In 2014 and 2015, the pre-monsoon and post-monsoon seasons remained unusually wet, and rapid melting of glaciers contributed to the resultant flooding, as well.
Essentially, this study demonstrates how the multi-spectral data was used to identify areas of water inundation and saturation and hence is an effective way to gauge the areas of river change. This is something that might otherwise be difficult to do over a wide region with conventional aerial or satellite imagery alone. Likewise, terrestrial surveys of the entire river basin region would have been impractical and cost-prohibitive.
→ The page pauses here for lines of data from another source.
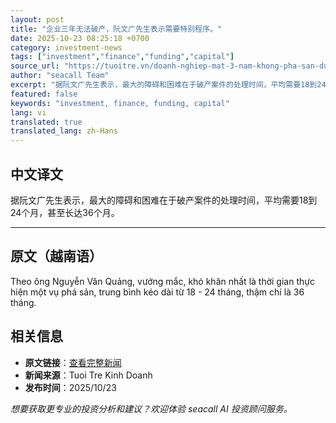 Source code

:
 ```yaml
---
layout: post
title: "企业三年无法破产，阮文广先生表示需要特别程序。"
date: 2025-10-23 08:25:18 +0700
category: investment-news
tags: ["investment","finance","funding","capital"]
source_url: "https://tuoitre.vn/doanh-nghiep-mat-3-nam-khong-pha-san-duoc-ong-nguyen-van-quang-noi-can-thu-tuc-dac-biet-2025102313205052.htm"
author: "seacall Team"
excerpt: "据阮文广先生表示，最大的障碍和困难在于破产案件的处理时间，平均需要18到24个月，甚至长达36个月。..."
featured: false
keywords: "investment, finance, funding, capital"
lang: vi
translated: true
translated_lang: zh-Hans
---
```


## 中文译文

据阮文广先生表示，最大的障碍和困难在于破产案件的处理时间，平均需要18到24个月，甚至长达36个月。

---

## 原文（越南语）

Theo ông Nguyễn Văn Quảng, vướng mắc, khó khăn nhất là thời gian thực hiện một vụ phá sản, trung bình kéo dài từ 18 - 24 tháng, thậm chí là 36 tháng.

## 相关信息

- **原文链接**：[查看完整新闻](https://tuoitre.vn/doanh-nghiep-mat-3-nam-khong-pha-san-duoc-ong-nguyen-van-quang-noi-can-thu-tuc-dac-biet-2025102313205052.htm)
- **新闻来源**：Tuoi Tre Kinh Doanh
- **发布时间**：2025/10/23

*想要获取更专业的投资分析和建议？欢迎体验 seacall AI 投资顾问服务。* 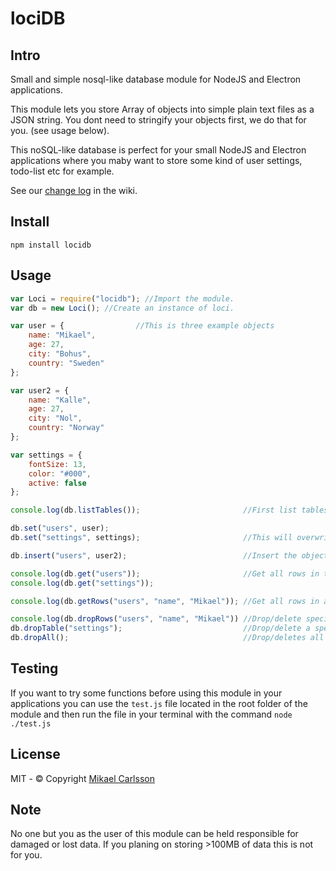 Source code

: # lociDB

## Intro
Small and simple nosql-like database module 
for NodeJS and Electron applications.

This module lets you store Array of objects into simple plain text files as a JSON string.
You dont need to stringify your objects first, we do that for you. (see usage below).

This noSQL-like database is perfect for your small NodeJS and Electron applications where you 
maby want to store some kind of user settings, todo-list etc for example.

See our [change log](https://github.com/mmcarlsson/locidb/wiki/Change-log) in the wiki.

## Install
`npm install locidb`

## Usage

```javascript
var Loci = require("locidb"); //Import the module.
var db = new Loci(); //Create an instance of loci.

var user = {                //This is three example objects
    name: "Mikael",
    age: 27,
    city: "Bohus",
    country: "Sweden"
};

var user2 = {
    name: "Kalle",
    age: 27,
    city: "Nol",
    country: "Norway"
};

var settings = {
    fontSize: 13,
    color: "#000",
    active: false
};

console.log(db.listTables());                       //First list tables to se if it exists any already.

db.set("users", user); 
db.set("settings", settings);                       //This will overwrite any data in the table and insert the value instead.

db.insert("users", user2);                          //Insert the object to the table at the end.

console.log(db.get("users"));                       //Get all rows in the table as an array of objects and print it.
console.log(db.get("settings"));

console.log(db.getRows("users", "name", "Mikael")); //Get all rows in a table matching a key and a value as an array of objects.

console.log(db.dropRows("users", "name", "Mikael")) //Drop/delete specific rows in a table. Returns a number of total rows deleted.
db.dropTable("settings");                           //Drop/delete a specific table.
db.dropAll();                                       //Drop/deletes all tables. Only use if you know what you doing.
```

## Testing
If you want to try some functions before using this module 
in your applications you can use the `test.js` file located in the
root folder of the module and then run the file in your terminal with the command
`node ./test.js`

## License
MIT - © Copyright [Mikael Carlsson](http://mikaelcarlsson.info)

## Note
No one but you as the user of this module can be held responsible for damaged or lost data.
If you planing on storing >100MB of data this is not for you.
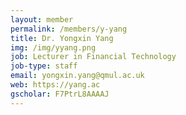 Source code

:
 ```yaml
---
layout: member
permalink: /members/y-yang
title: Dr. Yongxin Yang
img: /img/yyang.png
job: Lecturer in Financial Technology
job-type: staff 
email: yongxin.yang@qmul.ac.uk
web: https://yang.ac
gscholar: F7PtrL8AAAAJ
---
```

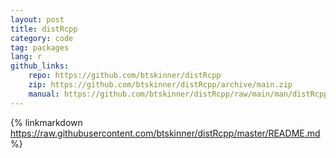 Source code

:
 ```yaml
---
layout: post
title: distRcpp
category: code
tag: packages
lang: r 
github_links:
    repo: https://github.com/btskinner/distRcpp
    zip: https://github.com/btskinner/distRcpp/archive/main.zip
    manual: https://github.com/btskinner/distRcpp/raw/main/man/distRcpp-manual.pdf
---
```


{% linkmarkdown https://raw.githubusercontent.com/btskinner/distRcpp/master/README.md %}
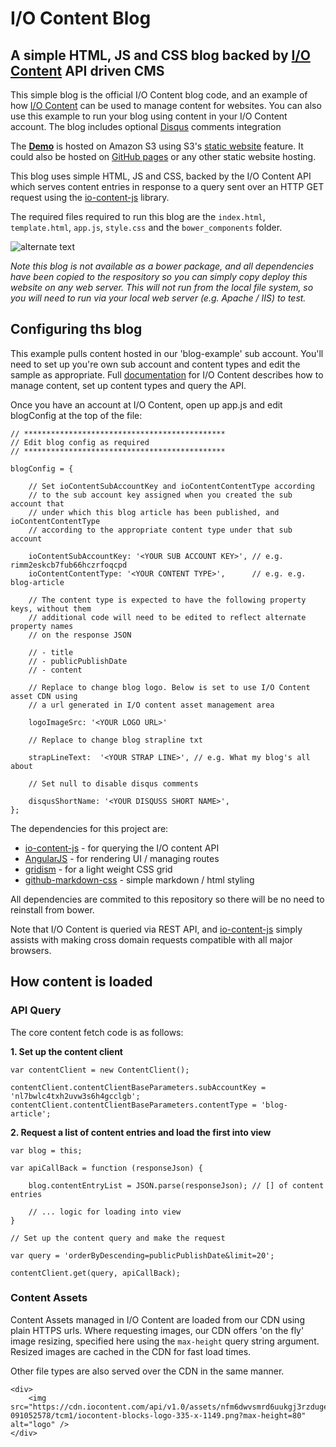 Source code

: # I/O Content Blog

## A simple HTML, JS and CSS blog backed by [I/O Content](http://www.icontent.com) API driven CMS

This simple blog is the official I/O Content blog code, and an example of how [I/O Content](http://www.icontent.com) can be used to manage content for websites. You can also use this example to run your blog using content in your I/O Content account. The blog includes optional [Disqus](https://disqus.com/) comments integration


The **[Demo](http://blog.iocontent.com/)** is hosted on Amazon S3 using S3's [static website](http://docs.aws.amazon.com/AmazonS3/latest/dev/website-hosting-custom-domain-walkthrough.html) feature. It could also be hosted on [GitHub pages](https://pages.github.com/) or any other static website hosting.

This blog uses simple HTML, JS and CSS, backed by the I/O Content API which serves content entries in response to a query sent over an HTTP GET request using the [io-content-js](https://github.com/appsoftware/io-content-js) library. 

The required files required to run this blog are the `index.html`, `template.html`, `app.js`, `style.css`  and the `bower_components` folder.

![alternate text](https://cdn.iocontent.com/api/v1.0/assets/rimm2eskcb7fub66hczrfoqcpd/20151118-124147243/bbcj/iocontent-blog-deploy-files.png)

*Note this blog is not available as a bower package, and all dependencies have been copied to the respository so you can simply copy deploy this website on any web server. This will not run from the local file system, so you will need to run via your local web server (e.g. Apache / IIS) to test.*

## Configuring ths blog

This example pulls content hosted in our 'blog-example' sub account. You'll need to set up you're own sub account and content types and edit the sample as appropriate. Full [documentation](https://github.com/appsoftware/io-content-docs)  for I/O Content describes how to manage content, set up content types and query the API.

Once you have an account at I/O Content, open up app.js and edit blogConfig at the top of the file:

```
// *********************************************
// Edit blog config as required
// *********************************************

blogConfig = {
	
	// Set ioContentSubAccountKey and ioContentContentType according
	// to the sub account key assigned when you created the sub account that
	// under which this blog article has been published, and ioContentContentType
	// according to the appropriate content type under that sub account 
	
	ioContentSubAccountKey: '<YOUR SUB ACCOUNT KEY>', // e.g. rimm2eskcb7fub66hczrfoqcpd
	ioContentContentType: '<YOUR CONTENT TYPE>',      // e.g. e.g. blog-article
	
	// The content type is expected to have the following property keys, without them
	// additional code will need to be edited to reflect alternate property names
	// on the response JSON
	
	// - title
	// - publicPublishDate
	// - content

	// Replace to change blog logo. Below is set to use I/O Content asset CDN using
	// a url generated in I/O content asset management area
	
	logoImageSrc: '<YOUR LOGO URL>'

	// Replace to change blog strapline txt
	
	strapLineText:  '<YOUR STRAP LINE>', // e.g. What my blog's all about
	
	// Set null to disable disqus comments
	
	disqusShortName: '<YOUR DISQUSS SHORT NAME>', 
};
```


The dependencies for this project are:

- [io-content-js](https://github.com/appsoftware/io-content-js) - for querying the I/O content API
- [AngularJS](https://github.com/angular) - for rendering UI / managing routes
- [gridism](https://github.com/cobyism/gridism) - for a light weight CSS grid
- [github-markdown-css](https://github.com/sindresorhus/github-markdown-css) - simple markdown / html styling

All dependencies are commited to this repository so there will be no need to reinstall from bower.

Note that I/O Content is queried via REST API, and [io-content-js](https://github.com/appsoftware/io-content-js) simply assists with making cross domain requests compatible with all major browsers.

## How content is loaded

### API Query

The core content fetch code is as follows:

**1. Set up the content client**

```
var contentClient = new ContentClient();

contentClient.contentClientBaseParameters.subAccountKey = 'nl7bwlc4txh2uvw3s6h4gcclgb';
contentClient.contentClientBaseParameters.contentType = 'blog-article';
```

**2. Request a list of content entries and load the first into view**

```
var blog = this;
							
var apiCallBack = function (responseJson) {

	blog.contentEntryList = JSON.parse(responseJson); // [] of content entries
	
	// ... logic for loading into view
}

// Set up the content query and make the request

var query = 'orderByDescending=publicPublishDate&limit=20';

contentClient.get(query, apiCallBack);

```

### Content Assets

Content Assets managed in I/O Content are loaded from our CDN using plain HTTPS urls. Where requesting images, our CDN offers 'on the fly' image resizing, specified here using the `max-height` query string argument. Resized images are cached in the CDN for fast load times.

Other file types are also served over the CDN in the same manner.

```
<div>
	<img src="https://cdn.iocontent.com/api/v1.0/assets/nfm6dwvsmrd6uukgj3rzdugerc/20151113-091052578/tcm1/iocontent-blocks-logo-335-x-1149.png?max-height=80" alt="logo" />
</div>
```
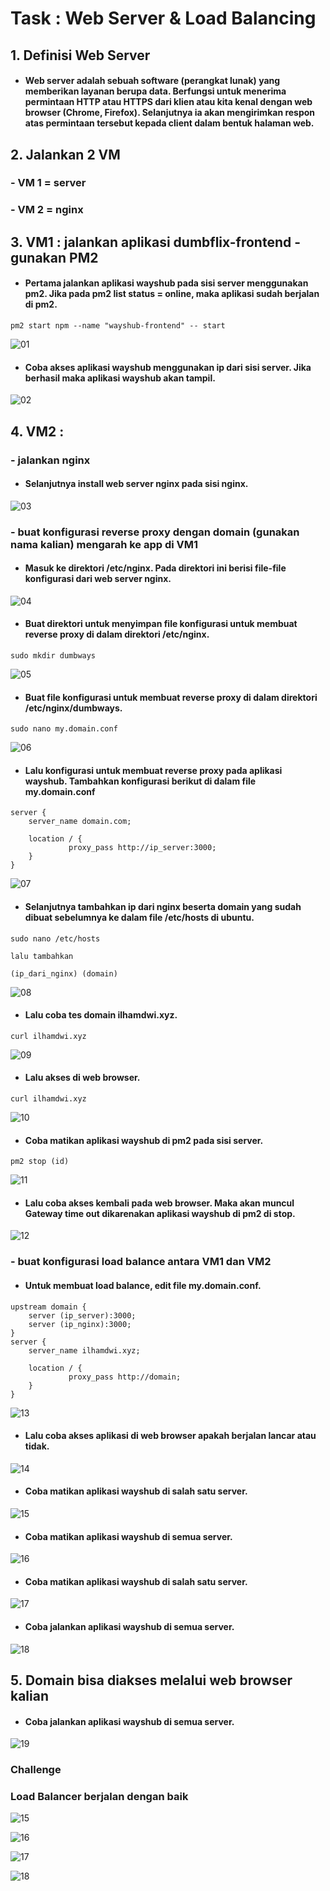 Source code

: # Task : Web Server & Load Balancing

## 1. Definisi Web Server

* #### Web server adalah sebuah software (perangkat lunak) yang memberikan layanan berupa data. Berfungsi untuk menerima permintaan HTTP atau HTTPS dari klien atau kita kenal dengan web browser (Chrome, Firefox). Selanjutnya ia akan mengirimkan respon atas permintaan tersebut kepada client dalam bentuk halaman web.


## 2. Jalankan 2 VM
  ### - VM 1 = server
  ### - VM 2 = nginx



## 3. VM1 : jalankan aplikasi dumbflix-frontend - gunakan PM2

* #### Pertama jalankan aplikasi wayshub pada sisi server menggunakan pm2. Jika pada pm2 list status = online, maka aplikasi sudah berjalan di pm2.
``` 
pm2 start npm --name "wayshub-frontend" -- start
```
![01](assets/1.png)

* #### Coba akses aplikasi wayshub menggunakan ip dari sisi server. Jika berhasil maka aplikasi wayshub akan tampil.
![02](assets/2.png)


## 4. VM2 :

### - jalankan nginx 

* #### Selanjutnya install web server nginx pada sisi nginx.
![03](assets/3.png)


### - buat konfigurasi reverse proxy dengan domain (gunakan nama kalian) mengarah ke app di VM1

* #### Masuk ke direktori /etc/nginx. Pada direktori ini berisi file-file konfigurasi dari web server nginx.
![04](assets/4.png)

* #### Buat direktori untuk menyimpan file konfigurasi untuk membuat reverse proxy di dalam direktori /etc/nginx.
``` 
sudo mkdir dumbways
```
![05](assets/5.png)

* #### Buat file konfigurasi untuk membuat reverse proxy di dalam direktori /etc/nginx/dumbways.
``` 
sudo nano my.domain.conf
```
![06](assets/6.png)

* #### Lalu konfigurasi untuk membuat reverse proxy pada aplikasi wayshub. Tambahkan konfigurasi berikut di dalam file my.domain.conf
``` 
server { 
    server_name domain.com; 
    
    location / { 
             proxy_pass http://ip_server:3000;
    }
}
```
![07](assets/7.png)

* #### Selanjutnya tambahkan ip dari nginx beserta domain yang sudah dibuat sebelumnya ke dalam file /etc/hosts di ubuntu. 
``` 
sudo nano /etc/hosts

lalu tambahkan

(ip_dari_nginx) (domain) 
```
![08](assets/8.png)

* #### Lalu coba tes domain ilhamdwi.xyz.
``` 
curl ilhamdwi.xyz
```
![09](assets/9.png)

* #### Lalu akses di web browser.
``` 
curl ilhamdwi.xyz
```
![10](assets/10.png)

* #### Coba matikan aplikasi wayshub di pm2 pada sisi server.
``` 
pm2 stop (id)
```
![11](assets/11.png)

* #### Lalu coba akses kembali pada web browser. Maka akan muncul Gateway time out dikarenakan aplikasi wayshub di pm2 di stop.
![12](assets/12.png)


### - buat konfigurasi load balance antara VM1 dan VM2

* #### Untuk membuat load balance, edit file my.domain.conf.
``` 
upstream domain { 
    server (ip_server):3000;
    server (ip_nginx):3000;
}
server { 
    server_name ilhamdwi.xyz; 
  
    location / { 
             proxy_pass http://domain;
    }
}
```
![13](assets/13.png)

* #### Lalu coba akses aplikasi di web browser apakah berjalan lancar atau tidak.
![14](assets/14.png)

* #### Coba matikan aplikasi wayshub di salah satu server.
![15](assets/15.png)

* #### Coba matikan aplikasi wayshub di semua server.
![16](assets/16.png)

* #### Coba matikan aplikasi wayshub di salah satu server.
![17](assets/17.png)

* #### Coba jalankan aplikasi wayshub di semua server.
![18](assets/18.png)


## 5. Domain bisa diakses melalui web browser kalian

* #### Coba jalankan aplikasi wayshub di semua server.
![19](assets/19.png)


### Challenge
### Load Balancer berjalan dengan baik

![15](assets/15.png)

![16](assets/16.png)

![17](assets/17.png)

![18](assets/18.png)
The Landsat global coverage multi-spectral satellite data, with archives spanning decades, is a splendid resource for such broad regional studies.
For more than four decades, a succession of eight Earth observation satellites has served earth sciences and agriculture, cartography, geology, forestry, planning, resource management, conservation, and education. Originally a NASA program begun in 1972, operations were transferred to the U.S. National Atmospheric and Oceanographic Administration in 1979. The latest satellite, Landsat 8, in operation since 2013, has two sensors, the Operational Land Imager (OLI) and the Thermal InfraRed Sensor (TIRS). Landsat satellites have carried a variety of multi-spectral sensors, capturing reflected and emitted energy from the Earth in a wide range of the electromagnetic spectrum. Data is made freely available. If you have not yet worked with Landsat data, there are many applications in off-the-shelf commercial and open-source GIS software that could enhance your research, geospatial products, and services.